Different dogmas subvert each other. Affirming that one is true often means affirming that the other is not. Think about it. Either god exists or he does not. Either human life matters or it does not. Either walls are solid or they are not.

The point is that our ancient story about you, the world and Everything has many competitors. It would be good for you to give some thought about what they are. A good way to start is by asking about the players in your life- maybe Wal-Mart, democracy, health, money, happiness, speed and efficiency, entertainment, convenience or America, itself.

Each of these things has a place in our ancient story, but it ought to be different from the place each has in the lives of those who tell the deepest story, differently.

Too often our lives are not that different. When this is the case, we can be sure that what was once Christian dogma has become another story’s doctrine.

Hmmmm. That was pretty good. ‘What was once Christian dogma has become another story’s doctrine.” Think about that.

Imagine that people are cakes of one kind or another.

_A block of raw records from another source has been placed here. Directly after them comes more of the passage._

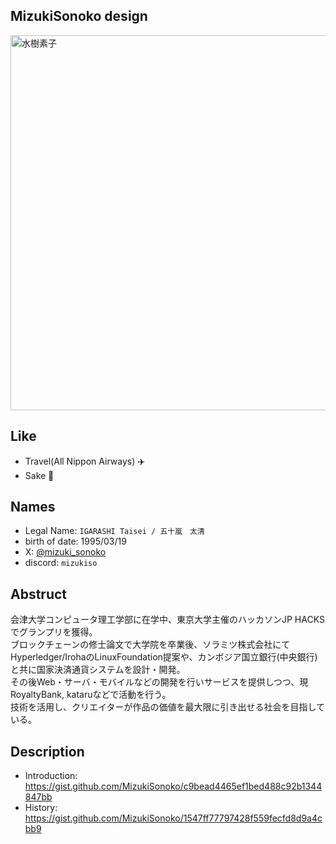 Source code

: 
## MizukiSonoko design

<img alt="水樹素子" src="https://user-images.githubusercontent.com/6281583/94780150-f6ae5d00-0402-11eb-959c-caa9760763bd.png" width="600">

## Like 

- Travel(All Nippon Airways) ✈️ 
- Sake 🍶 

## Names 
- Legal Name: `IGARASHI Taisei / 五十嵐　太清`
- birth of date: 1995/03/19
- X: [@mizuki_sonoko](https://twitter.com/mizuki_sonoko)
- discord: `mizukiso`

## Abstruct 
会津大学コンピュータ理工学部に在学中、東京大学主催のハッカソンJP HACKSでグランプリを獲得。    
ブロックチェーンの修士論文で大学院を卒業後、ソラミツ株式会社にてHyperledger/IrohaのLinuxFoundation提案や、カンボジア国立銀行(中央銀行)と共に国家決済通貨システムを設計・開発。  
その後Web・サーバ・モバイルなどの開発を行いサービスを提供しつつ、現RoyaltyBank, kataruなどで活動を行う。  
技術を活用し、クリエイターが作品の価値を最大限に引き出せる社会を目指している。
  

## Description
- Introduction: https://gist.github.com/MizukiSonoko/c9bead4465ef1bed488c92b1344847bb
- History: https://gist.github.com/MizukiSonoko/1547ff77797428f559fecfd8d9a4cbb9
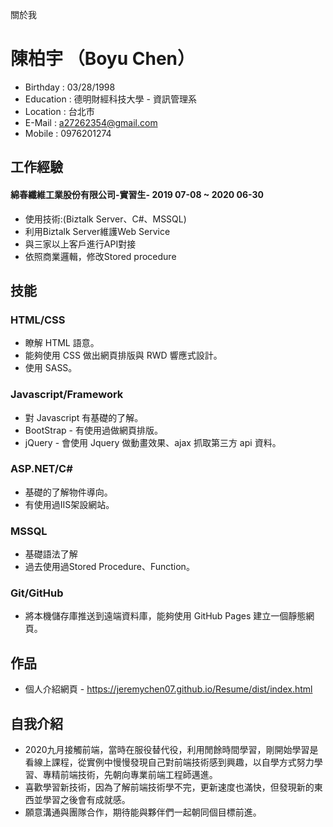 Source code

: 關於我
# 陳柏宇 （Boyu Chen）

* Birthday : 03/28/1998
* Education : 德明財經科技大學 - 資訊管理系
* Location : 台北市
* E-Mail : a27262354@gmail.com
* Mobile : 0976201274

## 工作經驗

#### 綿春纖維工業股份有限公司-實習生- 2019 07-08 ~ 2020 06-30

* 使用技術:(Biztalk Server、C#、MSSQL)
* 利用Biztalk Server維護Web Service
* 與三家以上客戶進行API對接
* 依照商業邏輯，修改Stored procedure

## 技能

### HTML/CSS

* 瞭解 HTML 語意。
* 能夠使用 CSS 做出網頁排版與 RWD 響應式設計。
* 使用 SASS。
 
### Javascript/Framework

* 對 Javascript 有基礎的了解。
* BootStrap - 有使用過做網頁排版。
* jQuery - 會使用 Jquery 做動畫效果、ajax 抓取第三方 api 資料。

### ASP.NET/C#

* 基礎的了解物件導向。
* 有使用過IIS架設網站。

### MSSQL

* 基礎語法了解
* 過去使用過Stored Procedure、Function。

### Git/GitHub

* 將本機儲存庫推送到遠端資料庫，能夠使用 GitHub Pages 建立一個靜態網頁。

## 作品

* 個人介紹網頁 - https://jeremychen07.github.io/Resume/dist/index.html

## 自我介紹

* 2020九月接觸前端，當時在服役替代役，利用閒餘時間學習，剛開始學習是看線上課程，從實例中慢慢發現自己對前端技術感到興趣，以自學方式努力學習、專精前端技術，先朝向專業前端工程師邁進。
* 喜歡學習新技術，因為了解前端技術學不完，更新速度也滿快，但發現新的東西並學習之後會有成就感。
* 願意溝通與團隊合作，期待能與夥伴們一起朝同個目標前進。
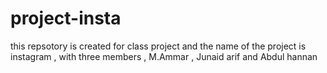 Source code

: # project-insta
this repsotory is created for class project and the name of the project is instagram , with three members , M.Ammar , Junaid arif and Abdul hannan
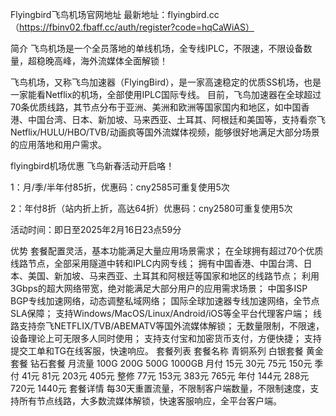 Flyingbird飞鸟机场官网地址
最新地址：flyingbird.cc（https://fbinv02.fbaff.cc/auth/register?code=hqCaWiAS）

简介
飞鸟机场是一个全员落地的单线机场，全专线IPLC，不限速，不限设备数量，超稳晚高峰，海外流媒体全面解锁！

飞鸟机场，又称飞鸟加速器（FlyingBird），是一家高速稳定的优质SS机场，也是一家能看Netflix的机场，全部使用IPLC国际专线。 目前，飞鸟加速器在全球超过70条优质线路，其节点分布于亚洲、美洲和欧洲等国家国内和地区，如中国香港、中国台湾、日本、新加坡、马来西亚、土耳其、阿根廷和美国等，支持看奈飞Netflix/HULU/HBO/TVB/动画疯等国外流媒体视频，能够很好地满足大部分场景的应用落地和用户需求。

flyingbird机场优惠
飞鸟新春活动开启咯！

1：月/季/半年付85折，优惠码：cny2585可重复使用5次

2：年付8折（站内折上折，高达64折）优惠码：cny2580可重复使用5次

活动时间：即日至2025年2月16日23点59分

优势
套餐配置灵活，基本功能满足大量应用场景需求；
在全球拥有超过70个优质线路节点，全部采用隧道中转和IPLC内网专线；
拥有中国香港、中国台湾、日本、美国、新加坡、马来西亚、土耳其和阿根廷等国家和地区的线路节点；
利用3Gbps的超大网络带宽，绝对能满足大部分用户的应用需求场景；
中国多ISP BGP专线加速网络，动态调整私域网络；
国际全球加速器专线加速网络，全节点SLA保障；
支持Windows/MacOS/Linux/Android/iOS等全平台代理客户端；
线路支持奈飞NETFLIX/TVB/ABEMATV等国外流媒体解锁；
无数量限制，不限速，设备理论上可无限多人同时使用；
支持支付宝和加密货币支付，方便快捷；
支持提交工单和TG在线客服，快速响应。
套餐列表
套餐名称	青铜系列	白银套餐	黄金套餐	钻石套餐
月流量	100G	200G	500G	1000GB
月付	15元	30元	75元	150元
季付	41元	81元	203元	405元
整修	77元	153元	383元	765元
年付	144元	288元	720元	1440元
套餐详情	每30天重置流量，不限制客户端数量，不限制速度，支持所有节点线路，大多数流媒体解锁，快速客服响应，全平台客户端。
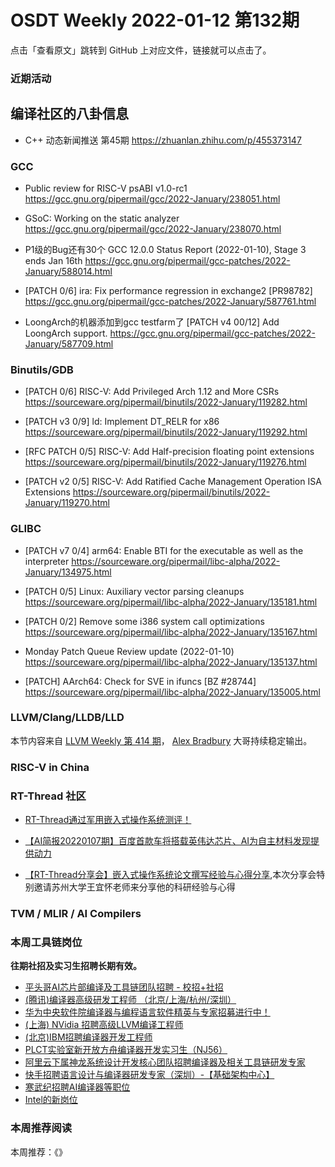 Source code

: # OSDT Weekly 2022-01-12 第132期

点击「查看原文」跳转到 GitHub 上对应文件，链接就可以点击了。

### 近期活动

## 编译社区的八卦信息

- C++ 动态新闻推送 第45期
  https://zhuanlan.zhihu.com/p/455373147

### GCC

- Public review for RISC-V psABI v1.0-rc1
  https://gcc.gnu.org/pipermail/gcc/2022-January/238051.html

- GSoC: Working on the static analyzer
  https://gcc.gnu.org/pipermail/gcc/2022-January/238070.html

- P1级的Bug还有30个 GCC 12.0.0 Status Report (2022-01-10), Stage 3 ends Jan 16th
  https://gcc.gnu.org/pipermail/gcc-patches/2022-January/588014.html

- [PATCH 0/6] ira: Fix performance regression in exchange2 [PR98782]
  https://gcc.gnu.org/pipermail/gcc-patches/2022-January/587761.html

- LoongArch的机器添加到gcc testfarm了
  [PATCH v4 00/12] Add LoongArch support.
  https://gcc.gnu.org/pipermail/gcc-patches/2022-January/587709.html

### Binutils/GDB

- [PATCH 0/6] RISC-V: Add Privileged Arch 1.12 and More CSRs
  https://sourceware.org/pipermail/binutils/2022-January/119282.html

- [PATCH v3 0/9] ld: Implement DT_RELR for x86
  https://sourceware.org/pipermail/binutils/2022-January/119292.html

- [RFC PATCH 0/5] RISC-V: Add Half-precision floating point extensions
  https://sourceware.org/pipermail/binutils/2022-January/119276.html

- [PATCH v2 0/5] RISC-V: Add Ratified Cache Management Operation ISA Extensions
  https://sourceware.org/pipermail/binutils/2022-January/119270.html

### GLIBC

- [PATCH v7 0/4] arm64: Enable BTI for the executable as well as the interpreter
  https://sourceware.org/pipermail/libc-alpha/2022-January/134975.html

- [PATCH 0/5] Linux: Auxiliary vector parsing cleanups
  https://sourceware.org/pipermail/libc-alpha/2022-January/135181.html

- [PATCH 0/2] Remove some i386 system call optimizations
  https://sourceware.org/pipermail/libc-alpha/2022-January/135167.html

- Monday Patch Queue Review update (2022-01-10)
  https://sourceware.org/pipermail/libc-alpha/2022-January/135137.html

- [PATCH] AArch64: Check for SVE in ifuncs [BZ #28744]
  https://sourceware.org/pipermail/libc-alpha/2022-January/135005.html

### LLVM/Clang/LLDB/LLD

本节内容来自 [LLVM Weekly 第 414 期](http://llvmweekly.org/issue/414)，
[Alex Bradbury](https://www.linkedin.com/in/alex-bradbury/) 大哥持续稳定输出。

### RISC-V in China

### RT-Thread 社区
- [RT-Thread通过军用嵌入式操作系统测评！](https://mp.weixin.qq.com/s/AulYY4lpUi0L9yLAzzjMkQ)

- [【AI简报20220107期】百度首款车将搭载英伟达芯片、AI为自主材料发现提供动力](https://mp.weixin.qq.com/s/ZBvDsdVYmi43OcXK5f-_Bg)

- [【RT-Thread分享会】嵌入式操作系统论文撰写经验与心得分享](https://mp.weixin.qq.com/s/fD_eqHZRTv4u0FwVKojDBg),本次分享会特别邀请苏州大学王宜怀老师来分享他的科研经验与心得

### TVM / MLIR / AI Compilers

### 本周工具链岗位

**往期社招及实习生招聘长期有效。**

- [平头哥AI芯片部编译及工具链团队招聘 - 校招+社招](https://mp.weixin.qq.com/s/kARbXtJotRPCNMrV-yOanA)
- [(腾讯)编译器高级研发工程师 （北京/上海/杭州/深圳）](https://mp.weixin.qq.com/s/DF-2qmHmpKZtJ1djHXM1Ug)
- [华为中央软件院编译器与编程语言软件精英与专家招募进行中！](https://mp.weixin.qq.com/s/VshbvWegM3eCdgK9d6v46A)
- [(上海) NVidia 招聘高级LLVM编译工程师](https://mp.weixin.qq.com/s/y6UmneY-UvzyhEvyCaoyEg)
- [(北京)IBM招聘编译器开发工程师](https://mp.weixin.qq.com/s/B_d1gjyrgncevOGWnV_Jfw)
- [PLCT实验室新开放方舟编译器开发实习生（NJ56）](https://mp.weixin.qq.com/s/lPp5RvjYhpDIGsp-luLzKQ)
- [阿里云下属神龙系统设计开发核心团队招聘编译器及相关工具链研发专家](https://mp.weixin.qq.com/s/h3ELBXBHfNjZCyCRixqnOQ)
- [快手招聘语言设计与编译器研发专家（深圳）-【基础架构中心】](https://mp.weixin.qq.com/s/QTWnlaBFtWQ3YThHJSIhbA)
- [寒武纪招聘AI编译器等职位](https://mp.weixin.qq.com/s/LWpDXEA2rJ1wx9mr8XoWxw)
- [Intel的新岗位](https://mp.weixin.qq.com/s/xs-deMCI4ob7WX0vIRZMZw)

### 本周推荐阅读

本周推荐：《》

Our baptisms include us in the life of Christ’s body. Her stories and traditions form us according to her vision of reality. We are, by God’s declaration, Christian cakes, but there is plenty of room for various icings. Strawberry icing here; chocolate icing there; American icing here; socialist icing there, but cut into us and you’ll find Christian cake. This is how it should be, if we are true to who are baptisms declare us to be.

For way too many, something very different is going on. Cut into our lives and you’ll find American cakes that are smeared with a layer of Christian Icing.

Our identity is not found in the stories of scripture and the life of the church. Instead our story of You, The World and Everything is identical to the one told by every American media outlet.

This might not matter… except that it determines you, the world and everything! and the world has it wrong.

You young ‘uns need to remember who you are in virtue of God’s claim on you in your baptism. Learn and love the church’s stories and traditions so that you can be who you are- fully and gloriously human.